• **Work instruction**:
Find the string "Konto" in the material. Copy every line that has it.
----- Dataset extract
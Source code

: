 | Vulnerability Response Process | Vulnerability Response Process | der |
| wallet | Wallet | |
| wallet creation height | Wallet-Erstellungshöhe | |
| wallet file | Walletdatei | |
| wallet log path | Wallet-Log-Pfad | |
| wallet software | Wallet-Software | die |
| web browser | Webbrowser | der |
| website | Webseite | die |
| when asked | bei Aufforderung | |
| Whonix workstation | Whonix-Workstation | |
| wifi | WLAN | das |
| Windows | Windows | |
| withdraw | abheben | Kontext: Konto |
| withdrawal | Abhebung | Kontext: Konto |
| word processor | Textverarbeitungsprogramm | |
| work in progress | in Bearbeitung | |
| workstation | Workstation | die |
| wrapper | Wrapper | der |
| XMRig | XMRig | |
----------
----- Dataset extract
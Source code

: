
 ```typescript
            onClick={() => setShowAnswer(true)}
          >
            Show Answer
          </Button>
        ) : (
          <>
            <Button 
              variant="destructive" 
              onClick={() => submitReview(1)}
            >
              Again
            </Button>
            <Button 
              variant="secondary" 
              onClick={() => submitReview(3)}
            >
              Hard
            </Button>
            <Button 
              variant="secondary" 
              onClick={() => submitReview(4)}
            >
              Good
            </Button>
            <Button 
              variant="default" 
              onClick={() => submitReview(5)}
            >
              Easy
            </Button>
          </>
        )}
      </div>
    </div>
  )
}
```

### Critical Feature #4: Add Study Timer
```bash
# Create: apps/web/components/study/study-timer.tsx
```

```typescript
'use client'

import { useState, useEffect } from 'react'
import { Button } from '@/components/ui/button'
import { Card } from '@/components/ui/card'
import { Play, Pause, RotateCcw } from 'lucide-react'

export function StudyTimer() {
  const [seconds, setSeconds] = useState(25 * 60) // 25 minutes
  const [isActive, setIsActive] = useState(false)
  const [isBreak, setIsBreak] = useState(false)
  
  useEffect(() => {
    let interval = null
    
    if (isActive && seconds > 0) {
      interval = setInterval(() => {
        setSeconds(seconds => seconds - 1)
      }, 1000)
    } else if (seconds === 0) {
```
----------
• **Exercise result**:
| withdraw | abheben | Kontext: Konto |
| withdrawal | Abhebung | Kontext: Konto |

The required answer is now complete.